This article was originally published by Retail Customer Experience.
Initial buzz about VR focused on how it could transform consumer experiences like gaming and shopping. Early retail applications focused on providing supplemental in-store experiences, but those haven’t seen wide adoption — and they certainly haven’t stopped the closures of once-dominant retailers.
But even though highly visible VR applications haven’t become mainstream, virtual reality technology is having a significant impact on brick-and-mortar retailers behind the scenes. Today, the retailers succeeding with VR aren’t using it as a gimmick but rather as a cost-effective tool for optimizing their merchandising – and they’re creating a better manufacturer-buyer ecosystem in the process.
Rethinking customer experience
Often, the conversation around VR in retail focuses on the idea of “experiential” shopping. Take The North Face’s 2015 campaign to let shoppers virtually experience Yosemite or the Moab desert via VR headsets in stores. And then there’s Ikea, which launched a VR game customers could play (by wearing headsets) when they shopped during store grand openings.
While both of these certainly qualify as “experiential,” customers aren’t necessarily seeking out add-ons to the shopping experience. What they want is to feel connected to and to be able to make purchases in the way that is most convenient for them.

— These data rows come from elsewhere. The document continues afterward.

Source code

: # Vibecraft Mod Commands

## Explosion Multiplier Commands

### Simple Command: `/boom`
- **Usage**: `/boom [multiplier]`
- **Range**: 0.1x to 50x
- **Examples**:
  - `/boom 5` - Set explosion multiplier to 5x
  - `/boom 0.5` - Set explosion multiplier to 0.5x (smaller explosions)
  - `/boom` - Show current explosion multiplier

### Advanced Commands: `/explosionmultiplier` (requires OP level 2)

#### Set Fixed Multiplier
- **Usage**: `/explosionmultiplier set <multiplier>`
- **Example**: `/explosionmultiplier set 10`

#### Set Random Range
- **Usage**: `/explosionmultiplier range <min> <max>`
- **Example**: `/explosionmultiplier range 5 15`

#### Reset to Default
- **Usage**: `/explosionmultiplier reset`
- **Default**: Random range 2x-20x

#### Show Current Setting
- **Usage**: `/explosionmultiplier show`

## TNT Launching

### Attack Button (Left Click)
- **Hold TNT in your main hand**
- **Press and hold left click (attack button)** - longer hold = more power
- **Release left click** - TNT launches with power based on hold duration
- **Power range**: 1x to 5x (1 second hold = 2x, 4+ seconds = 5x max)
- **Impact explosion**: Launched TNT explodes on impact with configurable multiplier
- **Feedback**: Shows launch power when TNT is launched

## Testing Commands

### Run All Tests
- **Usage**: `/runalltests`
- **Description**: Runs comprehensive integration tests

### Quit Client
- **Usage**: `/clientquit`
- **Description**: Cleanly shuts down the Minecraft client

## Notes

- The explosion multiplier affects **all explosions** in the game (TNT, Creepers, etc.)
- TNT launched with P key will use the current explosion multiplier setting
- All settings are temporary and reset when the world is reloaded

Using VR to deliver what customers will buy
The secret to delivering that experience in ordinary retail settings is for manufacturers and retailers to use VR before customers ever set foot in a store.
If we assume that customers are happiest when they can easily find the products they want — and discover new products that they’ll want in the future — the job of the retailer and manufacturer is to figure out how to optimally merchandise so that customers can do that.

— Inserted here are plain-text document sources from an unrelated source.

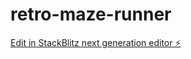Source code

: # retro-maze-runner

[Edit in StackBlitz next generation editor ⚡️](https://stackblitz.com/~/github.com/DFanso/retro-maze-runner)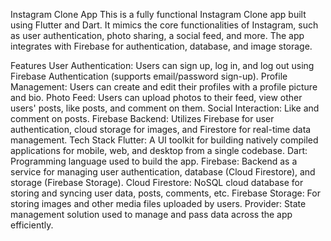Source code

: Instagram Clone App
This is a fully functional Instagram Clone app built using Flutter and Dart. It mimics the core functionalities of Instagram, such as user authentication, photo sharing, a social feed, and more. The app integrates with Firebase for authentication, database, and image storage.

Features
User Authentication: Users can sign up, log in, and log out using Firebase Authentication (supports email/password sign-up).
Profile Management: Users can create and edit their profiles with a profile picture and bio.
Photo Feed: Users can upload photos to their feed, view other users' posts, like posts, and comment on them.
Social Interaction: Like and comment on posts.
Firebase Backend: Utilizes Firebase for user authentication, cloud storage for images, and Firestore for real-time data management.
Tech Stack
Flutter: A UI toolkit for building natively compiled applications for mobile, web, and desktop from a single codebase.
Dart: Programming language used to build the app.
Firebase: Backend as a service for managing user authentication, database (Cloud Firestore), and storage (Firebase Storage).
Cloud Firestore: NoSQL cloud database for storing and syncing user data, posts, comments, etc.
Firebase Storage: For storing images and other media files uploaded by users.
Provider: State management solution used to manage and pass data across the app efficiently.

VR is making this possible by letting retailers and manufacturers test merchandising scenarios much faster and more efficiently than is otherwise possible and make decisions based on hard data rather than gut feel. For example:
• Kellogg’s saw an 18 percent sales bump of a new product in virtual testing of various shelf placements. The tests used immersive VR software that let real customers experience digital versions of store shelves. This proof of concept benefited both the food giant and the retailers selling its products.
• Walgreens and Coca-Cola collaborated on a VR-enabled test that determined customers had an almost 100-percent preference for standalone blocks of Coke transaction packs, versus placement within an existing vertical block. Since making the change to standalone blocks in actual stores, the pharmacy chain has doubled the number of shoppers buying Coke’s mini-cans — again, a win-win.

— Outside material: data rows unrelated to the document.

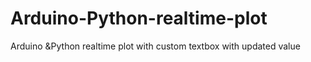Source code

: # Arduino-Python-realtime-plot
Arduino &amp;Python realtime plot with custom textbox with updated value
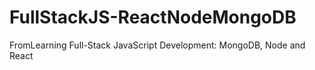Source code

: # FullStackJS-ReactNodeMongoDB
FromLearning Full-Stack JavaScript Development: MongoDB, Node and React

• The baby food brand Happy Family used VR software to test four shelf setups and determined that top-shelf placement yielded 15 percent lower sales and bottom-shelf placement caused 13 percent loss — a compelling, data-driven narrative to take to retail partners. Notably, Happy Family was able to complete the entire study, from concept to completion, in less than four months, meaning it was able to communicate sales-boosting strategies to its retail partners far faster than would have been possible with analog testing.